A Glass Nanosphere Becomes First Macroscopic Object Under Quantum Standstill In Free Space

The glass nanosphere appearing in green levitating in the center of the optical trap. Image Credit: ETH Zurich

Scientists at ETH Zurich were able to levitate a glass nanosphere using laser light and slow down its motion to its lowest quantum mechanical state. This breakthrough could help us better understand quantum mechanics by bringing it closer to our size as well as employing it in even more technologies.  

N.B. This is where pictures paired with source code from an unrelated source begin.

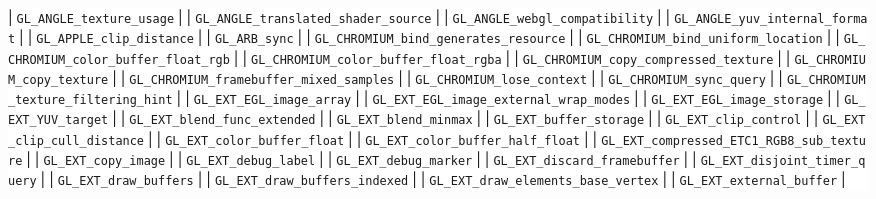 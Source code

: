 | `GL_ANGLE_texture_usage` |
| `GL_ANGLE_translated_shader_source` |
| `GL_ANGLE_webgl_compatibility` |
| `GL_ANGLE_yuv_internal_format` |
| `GL_APPLE_clip_distance` |
| `GL_ARB_sync` |
| `GL_CHROMIUM_bind_generates_resource` |
| `GL_CHROMIUM_bind_uniform_location` |
| `GL_CHROMIUM_color_buffer_float_rgb` |
| `GL_CHROMIUM_color_buffer_float_rgba` |
| `GL_CHROMIUM_copy_compressed_texture` |
| `GL_CHROMIUM_copy_texture` |
| `GL_CHROMIUM_framebuffer_mixed_samples` |
| `GL_CHROMIUM_lose_context` |
| `GL_CHROMIUM_sync_query` |
| `GL_CHROMIUM_texture_filtering_hint` |
| `GL_EXT_EGL_image_array` |
| `GL_EXT_EGL_image_external_wrap_modes` |
| `GL_EXT_EGL_image_storage` |
| `GL_EXT_YUV_target` |
| `GL_EXT_blend_func_extended` |
| `GL_EXT_blend_minmax` |
| `GL_EXT_buffer_storage` |
| `GL_EXT_clip_control` |
| `GL_EXT_clip_cull_distance` |
| `GL_EXT_color_buffer_float` |
| `GL_EXT_color_buffer_half_float` |
| `GL_EXT_compressed_ETC1_RGB8_sub_texture` |
| `GL_EXT_copy_image` |
| `GL_EXT_debug_label` |
| `GL_EXT_debug_marker` |
| `GL_EXT_discard_framebuffer` |
| `GL_EXT_disjoint_timer_query` |
| `GL_EXT_draw_buffers` |
| `GL_EXT_draw_buffers_indexed` |
| `GL_EXT_draw_elements_base_vertex` |
| `GL_EXT_external_buffer` | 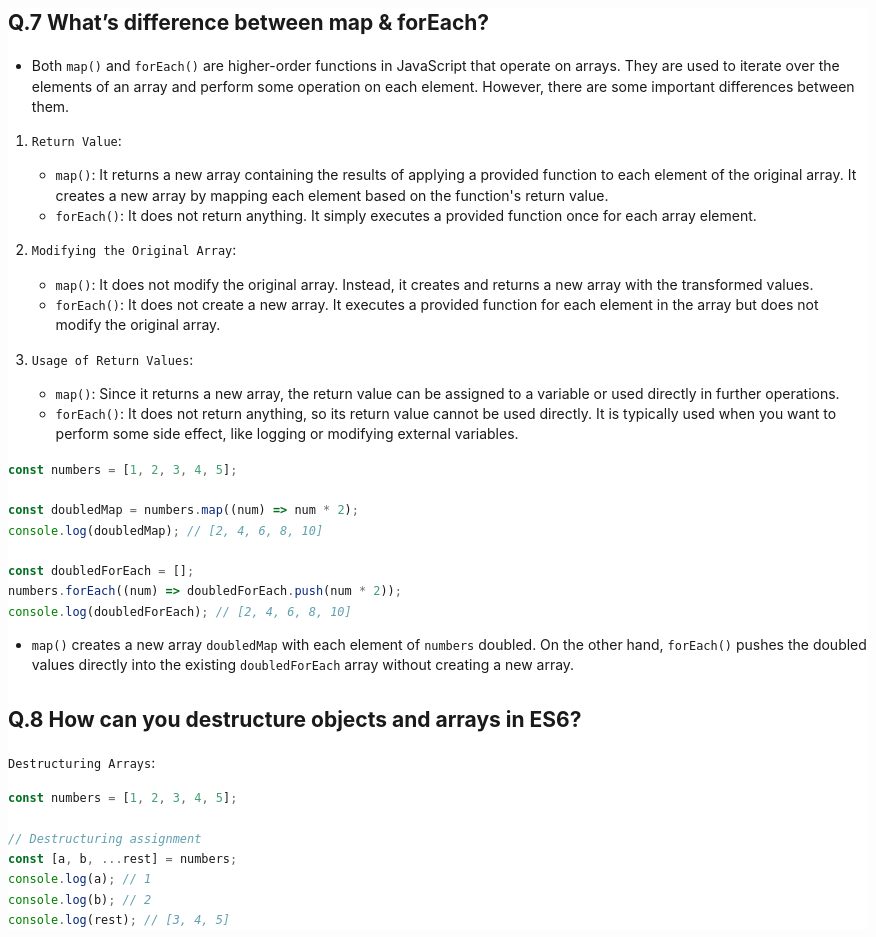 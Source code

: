 ## Q.7 What’s difference between map & forEach?

- Both `map()` and `forEach()` are higher-order functions in JavaScript that operate on arrays. They are used to iterate over the elements of an array and perform some operation on each element. However, there are some important differences between them.

1. `Return Value`:

   - `map()`: It returns a new array containing the results of applying a provided function to each element of the original array. It creates a new array by mapping each element based on the function's return value.
   - `forEach()`: It does not return anything. It simply executes a provided function once for each array element.

2. `Modifying the Original Array`:

   - `map()`: It does not modify the original array. Instead, it creates and returns a new array with the transformed values.
   - `forEach()`: It does not create a new array. It executes a provided function for each element in the array but does not modify the original array.

3. `Usage of Return Values`:
   - `map()`: Since it returns a new array, the return value can be assigned to a variable or used directly in further operations.
   - `forEach()`: It does not return anything, so its return value cannot be used directly. It is typically used when you want to perform some side effect, like logging or modifying external variables.

```javascript
const numbers = [1, 2, 3, 4, 5];

const doubledMap = numbers.map((num) => num * 2);
console.log(doubledMap); // [2, 4, 6, 8, 10]

const doubledForEach = [];
numbers.forEach((num) => doubledForEach.push(num * 2));
console.log(doubledForEach); // [2, 4, 6, 8, 10]
```

- `map()` creates a new array `doubledMap` with each element of `numbers` doubled. On the other hand, `forEach()` pushes the doubled values directly into the existing `doubledForEach` array without creating a new array.

## Q.8 How can you destructure objects and arrays in ES6?

`Destructuring Arrays`:

```javascript
const numbers = [1, 2, 3, 4, 5];

// Destructuring assignment
const [a, b, ...rest] = numbers;
console.log(a); // 1
console.log(b); // 2
console.log(rest); // [3, 4, 5]
```

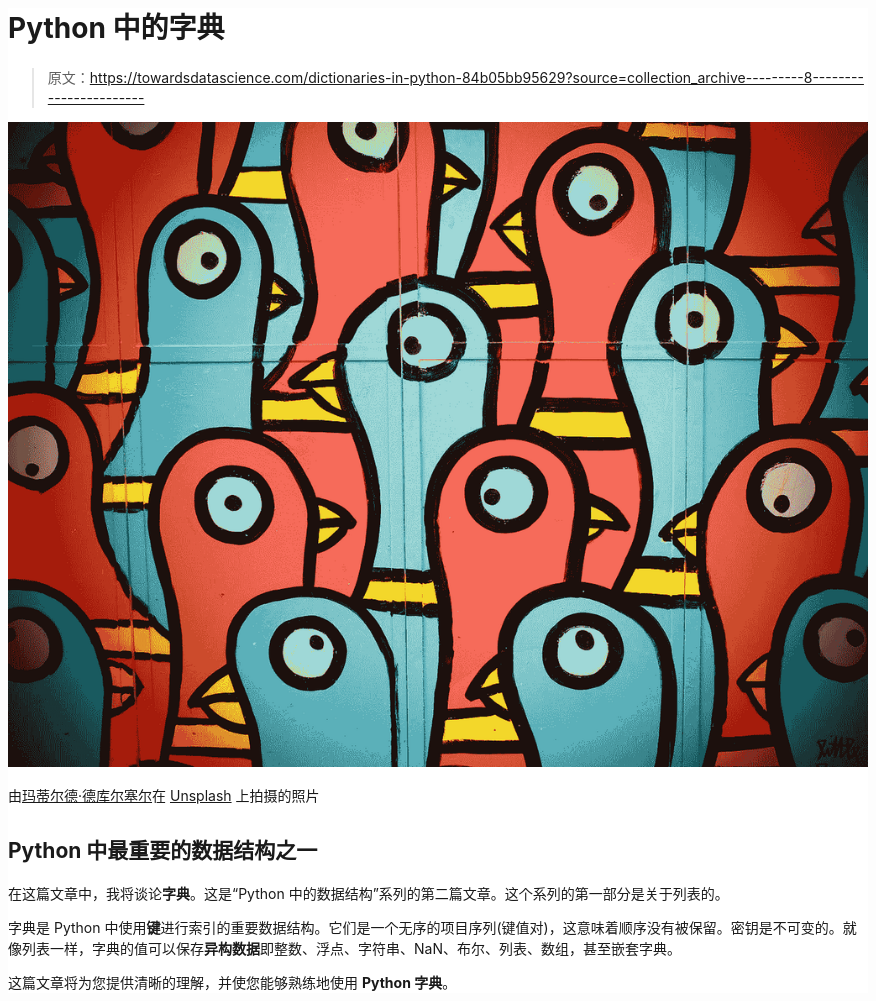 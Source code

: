 # Python 中的字典

> 原文：<https://towardsdatascience.com/dictionaries-in-python-84b05bb95629?source=collection_archive---------8----------------------->

![](img/a4a9c2ca4369e763568b323c53b18c31.png)

由[玛蒂尔德·德库尔塞尔](https://unsplash.com/@mathilde_34?utm_source=medium&utm_medium=referral)在 [Unsplash](https://unsplash.com?utm_source=medium&utm_medium=referral) 上拍摄的照片

## Python 中最重要的数据结构之一

在这篇文章中，我将谈论**字典**。这是“Python 中的数据结构”系列的第二篇文章。这个系列的第一部分是关于列表的。

字典是 Python 中使用**键**进行索引的重要数据结构。它们是一个无序的项目序列(键值对)，这意味着顺序没有被保留。密钥是不可变的。就像列表一样，字典的值可以保存**异构数据**即整数、浮点、字符串、NaN、布尔、列表、数组，甚至嵌套字典。

这篇文章将为您提供清晰的理解，并使您能够熟练地使用 **Python 字典**。
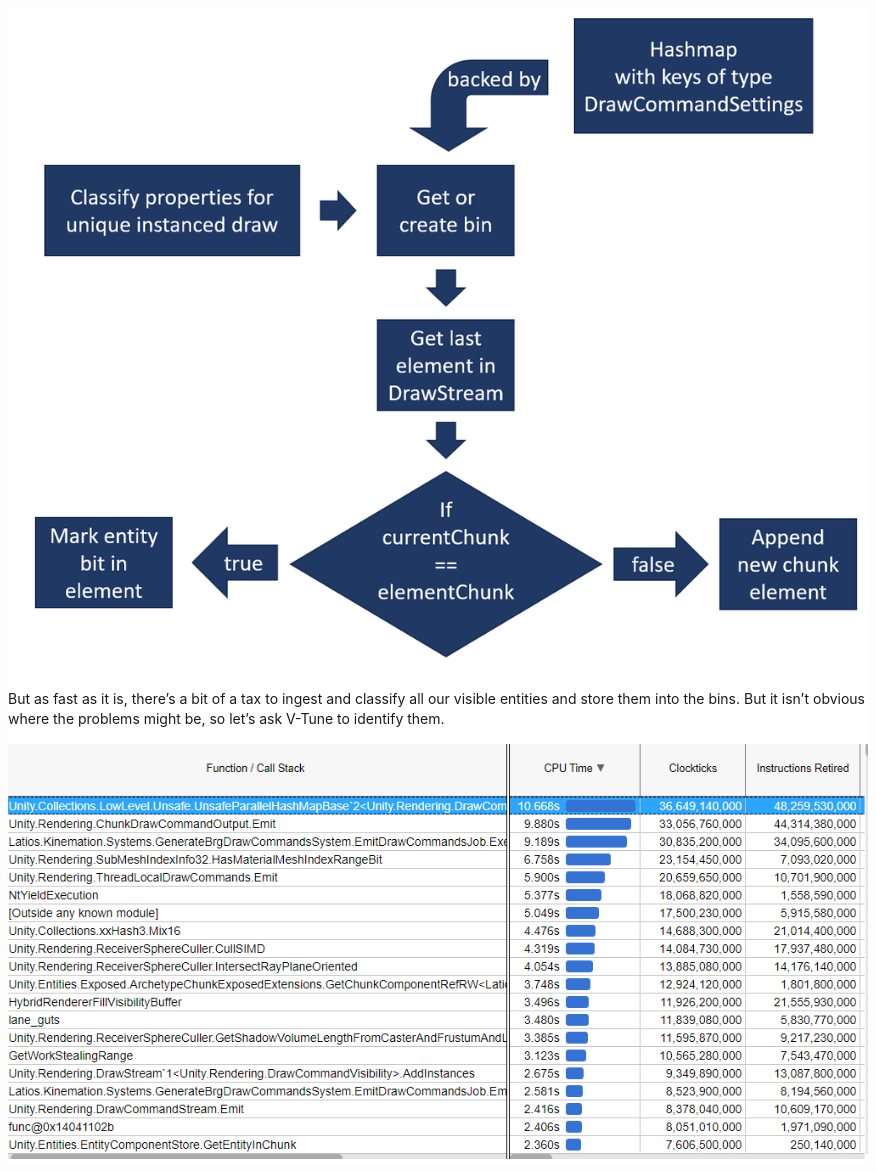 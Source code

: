 ![](media/092df6a9d4fc460f62c4aff56c726a06.png)

But as fast as it is, there’s a bit of a tax to ingest and classify all our
visible entities and store them into the bins. But it isn’t obvious where the
problems might be, so let’s ask V-Tune to identify them.

![](media/5633142ff57f21c9782353a696b3a9cc.png)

The breakthrough, reported in Nature, was only possible thanks to some truly fantastic tech. The sphere, which is 100 nanometers in diameter, was made to levitate in an optical trap. A laser is keeping it suspended in mid-air. The trap is in a vacuum container, and it is cooled down to a temperature just a few degrees above absolute zero.

Even with all of that, the sphere is still not in a quantum state because it’s got too much energy. To slow it down even more, the team uses another laser and the light reflected by the sphere. This creates an interference pattern and the team can tweak the laser in a way that the light pushing and pulling on the sphere makes it slow down into its ground state.

"This is the first time that such a method has been used to control the quantum state of a macroscopic object in free space," senior author and Professor of Photonics, Lukas Novotny said in a statement.

Similar approaches have been achieved in optical resonators but this approach allows for the examining of the sphere in complete isolation once the interference laser is switched off. This allows for the quantum wave of the sphere to expand freely. Something super exciting. Just like electrons and photons are both waves and particles so is this nanosphere. It could be possible one day to test it using the double-slit experiments and see the expected interference pattern.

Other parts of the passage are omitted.